## Requirement
Restate word for word the lines in the listing below, starting at the line containing "than 6 months." and ending at the line containing "results as a", both included; leave out the rest.

## Supplied records
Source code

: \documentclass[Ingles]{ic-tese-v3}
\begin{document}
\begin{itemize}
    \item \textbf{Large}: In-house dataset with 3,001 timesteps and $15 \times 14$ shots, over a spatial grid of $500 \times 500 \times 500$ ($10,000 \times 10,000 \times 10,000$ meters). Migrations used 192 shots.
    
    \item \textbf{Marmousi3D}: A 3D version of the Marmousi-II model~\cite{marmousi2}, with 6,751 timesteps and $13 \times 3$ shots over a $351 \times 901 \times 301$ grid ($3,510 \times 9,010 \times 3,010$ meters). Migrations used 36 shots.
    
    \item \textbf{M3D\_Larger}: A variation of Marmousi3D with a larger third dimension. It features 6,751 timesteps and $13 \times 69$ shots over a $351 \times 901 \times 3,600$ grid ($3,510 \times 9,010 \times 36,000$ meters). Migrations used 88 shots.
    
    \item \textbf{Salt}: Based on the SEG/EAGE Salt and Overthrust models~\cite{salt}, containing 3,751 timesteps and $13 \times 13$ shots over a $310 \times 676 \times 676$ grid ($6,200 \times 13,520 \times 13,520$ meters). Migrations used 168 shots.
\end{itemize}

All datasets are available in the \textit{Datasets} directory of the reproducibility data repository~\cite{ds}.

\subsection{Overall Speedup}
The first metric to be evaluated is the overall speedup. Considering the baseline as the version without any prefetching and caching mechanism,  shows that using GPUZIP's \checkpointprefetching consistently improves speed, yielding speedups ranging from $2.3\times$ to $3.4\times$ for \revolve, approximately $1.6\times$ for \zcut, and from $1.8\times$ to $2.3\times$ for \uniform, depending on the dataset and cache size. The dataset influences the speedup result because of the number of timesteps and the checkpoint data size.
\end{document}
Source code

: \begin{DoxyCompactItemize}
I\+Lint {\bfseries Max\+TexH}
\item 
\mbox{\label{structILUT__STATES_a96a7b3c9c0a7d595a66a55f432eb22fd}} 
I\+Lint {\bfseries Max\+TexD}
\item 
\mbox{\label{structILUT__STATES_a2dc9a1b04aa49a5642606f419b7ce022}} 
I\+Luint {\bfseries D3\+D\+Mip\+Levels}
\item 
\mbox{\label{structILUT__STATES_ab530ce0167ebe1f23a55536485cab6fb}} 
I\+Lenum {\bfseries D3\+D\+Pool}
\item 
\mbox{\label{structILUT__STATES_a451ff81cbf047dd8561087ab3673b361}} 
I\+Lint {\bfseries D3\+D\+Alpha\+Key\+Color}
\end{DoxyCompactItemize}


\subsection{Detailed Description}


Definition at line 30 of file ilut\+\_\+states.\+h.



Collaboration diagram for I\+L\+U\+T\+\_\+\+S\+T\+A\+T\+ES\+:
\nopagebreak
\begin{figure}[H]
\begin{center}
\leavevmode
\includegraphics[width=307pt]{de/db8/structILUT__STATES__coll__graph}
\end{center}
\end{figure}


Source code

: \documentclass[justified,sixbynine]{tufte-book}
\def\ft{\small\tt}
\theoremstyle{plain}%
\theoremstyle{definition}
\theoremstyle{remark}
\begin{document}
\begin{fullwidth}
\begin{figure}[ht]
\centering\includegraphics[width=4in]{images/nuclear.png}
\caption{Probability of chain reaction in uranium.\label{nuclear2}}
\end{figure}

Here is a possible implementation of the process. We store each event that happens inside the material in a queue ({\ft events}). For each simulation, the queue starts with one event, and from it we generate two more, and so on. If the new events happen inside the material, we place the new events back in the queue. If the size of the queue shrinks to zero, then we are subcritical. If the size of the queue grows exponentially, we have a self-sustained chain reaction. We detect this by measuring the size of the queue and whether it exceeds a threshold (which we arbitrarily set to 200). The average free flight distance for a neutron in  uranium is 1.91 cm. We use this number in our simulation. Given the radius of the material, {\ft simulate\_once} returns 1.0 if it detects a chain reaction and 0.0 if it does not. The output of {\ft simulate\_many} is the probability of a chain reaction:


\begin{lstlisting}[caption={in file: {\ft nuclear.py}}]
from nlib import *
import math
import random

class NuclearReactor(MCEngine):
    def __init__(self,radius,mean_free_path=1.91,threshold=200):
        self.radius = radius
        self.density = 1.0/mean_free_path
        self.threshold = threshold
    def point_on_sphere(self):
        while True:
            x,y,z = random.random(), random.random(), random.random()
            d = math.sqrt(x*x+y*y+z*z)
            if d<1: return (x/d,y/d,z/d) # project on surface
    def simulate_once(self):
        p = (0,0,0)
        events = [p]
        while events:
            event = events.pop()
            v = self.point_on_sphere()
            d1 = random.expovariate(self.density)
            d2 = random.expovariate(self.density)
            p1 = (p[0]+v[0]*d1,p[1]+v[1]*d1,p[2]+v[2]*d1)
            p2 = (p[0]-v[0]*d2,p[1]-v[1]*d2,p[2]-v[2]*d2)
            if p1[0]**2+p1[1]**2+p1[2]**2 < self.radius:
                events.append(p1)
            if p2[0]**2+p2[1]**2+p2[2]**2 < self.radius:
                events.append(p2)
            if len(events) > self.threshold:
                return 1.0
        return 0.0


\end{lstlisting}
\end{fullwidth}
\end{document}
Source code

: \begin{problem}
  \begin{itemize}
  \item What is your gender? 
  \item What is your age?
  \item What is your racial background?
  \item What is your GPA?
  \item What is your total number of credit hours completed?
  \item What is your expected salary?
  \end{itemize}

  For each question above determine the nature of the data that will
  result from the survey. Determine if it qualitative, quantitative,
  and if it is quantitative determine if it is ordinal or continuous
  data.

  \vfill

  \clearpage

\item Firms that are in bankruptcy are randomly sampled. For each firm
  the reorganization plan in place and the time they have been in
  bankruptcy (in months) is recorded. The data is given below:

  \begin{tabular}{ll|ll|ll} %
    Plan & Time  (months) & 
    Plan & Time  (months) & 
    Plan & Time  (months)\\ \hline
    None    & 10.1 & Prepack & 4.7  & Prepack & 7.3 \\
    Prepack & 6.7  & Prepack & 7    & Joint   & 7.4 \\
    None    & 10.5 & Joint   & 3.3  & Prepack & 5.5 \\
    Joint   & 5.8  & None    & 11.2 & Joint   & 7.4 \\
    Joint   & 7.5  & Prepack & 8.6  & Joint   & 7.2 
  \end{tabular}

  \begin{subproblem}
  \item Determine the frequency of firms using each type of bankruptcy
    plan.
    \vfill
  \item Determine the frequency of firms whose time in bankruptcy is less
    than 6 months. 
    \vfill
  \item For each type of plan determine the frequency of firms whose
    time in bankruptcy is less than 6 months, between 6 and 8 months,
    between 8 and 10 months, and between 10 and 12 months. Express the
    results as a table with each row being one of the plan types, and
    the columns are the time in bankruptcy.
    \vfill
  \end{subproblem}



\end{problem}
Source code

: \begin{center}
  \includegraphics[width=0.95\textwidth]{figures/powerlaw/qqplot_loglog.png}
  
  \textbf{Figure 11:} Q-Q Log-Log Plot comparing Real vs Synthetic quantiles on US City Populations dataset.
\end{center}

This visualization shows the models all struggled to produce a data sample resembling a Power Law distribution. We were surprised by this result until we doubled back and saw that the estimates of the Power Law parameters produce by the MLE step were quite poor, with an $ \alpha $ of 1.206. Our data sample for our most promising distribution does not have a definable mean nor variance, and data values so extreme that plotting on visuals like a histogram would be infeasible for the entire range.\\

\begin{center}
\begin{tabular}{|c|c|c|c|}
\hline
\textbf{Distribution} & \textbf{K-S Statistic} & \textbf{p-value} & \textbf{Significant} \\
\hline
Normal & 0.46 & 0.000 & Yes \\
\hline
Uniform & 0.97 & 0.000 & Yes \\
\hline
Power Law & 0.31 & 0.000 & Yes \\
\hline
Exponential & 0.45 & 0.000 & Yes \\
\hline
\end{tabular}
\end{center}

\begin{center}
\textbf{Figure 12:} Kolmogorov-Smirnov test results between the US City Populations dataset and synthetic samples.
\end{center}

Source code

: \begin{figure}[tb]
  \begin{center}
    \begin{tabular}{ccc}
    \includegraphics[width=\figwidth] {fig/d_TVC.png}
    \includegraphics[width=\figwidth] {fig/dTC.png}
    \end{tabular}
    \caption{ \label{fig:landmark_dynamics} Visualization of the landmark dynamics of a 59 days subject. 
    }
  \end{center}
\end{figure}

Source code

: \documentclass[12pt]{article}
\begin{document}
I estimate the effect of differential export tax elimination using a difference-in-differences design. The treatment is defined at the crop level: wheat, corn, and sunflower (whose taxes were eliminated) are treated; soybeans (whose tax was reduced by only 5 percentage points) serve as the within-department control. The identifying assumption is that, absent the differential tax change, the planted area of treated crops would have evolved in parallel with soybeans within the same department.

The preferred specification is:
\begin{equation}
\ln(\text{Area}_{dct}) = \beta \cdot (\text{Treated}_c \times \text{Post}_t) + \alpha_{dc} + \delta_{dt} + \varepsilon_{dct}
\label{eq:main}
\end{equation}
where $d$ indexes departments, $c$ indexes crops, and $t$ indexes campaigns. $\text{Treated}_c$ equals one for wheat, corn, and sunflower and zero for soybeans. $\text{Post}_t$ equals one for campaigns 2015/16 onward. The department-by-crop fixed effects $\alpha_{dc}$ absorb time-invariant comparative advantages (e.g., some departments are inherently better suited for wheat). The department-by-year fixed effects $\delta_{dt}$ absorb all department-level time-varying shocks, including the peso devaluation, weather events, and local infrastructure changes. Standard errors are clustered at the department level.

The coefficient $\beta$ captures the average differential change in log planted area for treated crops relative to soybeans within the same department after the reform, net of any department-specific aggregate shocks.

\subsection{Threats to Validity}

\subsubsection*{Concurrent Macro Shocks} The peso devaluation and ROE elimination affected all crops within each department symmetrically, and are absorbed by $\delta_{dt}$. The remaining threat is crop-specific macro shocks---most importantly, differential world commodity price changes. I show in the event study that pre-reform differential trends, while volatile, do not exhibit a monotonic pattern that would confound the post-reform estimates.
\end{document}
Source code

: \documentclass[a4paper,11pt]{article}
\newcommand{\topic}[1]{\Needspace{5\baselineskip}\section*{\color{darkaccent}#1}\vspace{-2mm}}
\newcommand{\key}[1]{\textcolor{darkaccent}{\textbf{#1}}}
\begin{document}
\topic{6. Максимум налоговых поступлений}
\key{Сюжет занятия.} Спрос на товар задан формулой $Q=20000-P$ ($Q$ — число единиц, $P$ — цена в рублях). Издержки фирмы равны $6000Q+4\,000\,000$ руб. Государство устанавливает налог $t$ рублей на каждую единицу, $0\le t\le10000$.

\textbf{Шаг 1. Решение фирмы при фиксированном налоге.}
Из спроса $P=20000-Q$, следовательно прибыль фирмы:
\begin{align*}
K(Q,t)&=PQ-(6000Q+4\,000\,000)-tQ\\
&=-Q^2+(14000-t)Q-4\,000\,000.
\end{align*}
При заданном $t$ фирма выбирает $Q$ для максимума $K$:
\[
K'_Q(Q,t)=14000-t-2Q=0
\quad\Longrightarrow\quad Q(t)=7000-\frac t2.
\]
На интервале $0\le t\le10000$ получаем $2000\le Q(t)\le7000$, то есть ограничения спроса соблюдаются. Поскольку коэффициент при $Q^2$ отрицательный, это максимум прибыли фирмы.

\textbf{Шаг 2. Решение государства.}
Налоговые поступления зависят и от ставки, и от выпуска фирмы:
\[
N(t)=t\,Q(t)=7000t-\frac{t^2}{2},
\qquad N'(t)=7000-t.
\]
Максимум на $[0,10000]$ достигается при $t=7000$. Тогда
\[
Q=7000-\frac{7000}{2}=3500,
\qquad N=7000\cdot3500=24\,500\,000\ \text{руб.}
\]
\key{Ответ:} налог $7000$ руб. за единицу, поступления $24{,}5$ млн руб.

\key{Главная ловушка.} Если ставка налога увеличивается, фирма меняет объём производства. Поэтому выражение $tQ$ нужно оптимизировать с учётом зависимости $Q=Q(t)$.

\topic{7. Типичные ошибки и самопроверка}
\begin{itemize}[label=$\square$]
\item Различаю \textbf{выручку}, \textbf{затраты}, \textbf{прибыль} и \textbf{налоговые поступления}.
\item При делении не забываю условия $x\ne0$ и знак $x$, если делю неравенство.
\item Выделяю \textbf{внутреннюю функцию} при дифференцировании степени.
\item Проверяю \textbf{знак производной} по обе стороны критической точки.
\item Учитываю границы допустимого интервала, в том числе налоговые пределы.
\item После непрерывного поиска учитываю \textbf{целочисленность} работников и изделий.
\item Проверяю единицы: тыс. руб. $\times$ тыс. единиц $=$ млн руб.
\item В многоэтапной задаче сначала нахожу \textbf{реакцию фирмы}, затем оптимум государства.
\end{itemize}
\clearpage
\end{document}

## Output of the task
    than 6 months. 
    \vfill
  \item For each type of plan determine the frequency of firms whose
    time in bankruptcy is less than 6 months, between 6 and 8 months,
    between 8 and 10 months, and between 10 and 12 months. Express the
    results as a table with each row being one of the plan types, and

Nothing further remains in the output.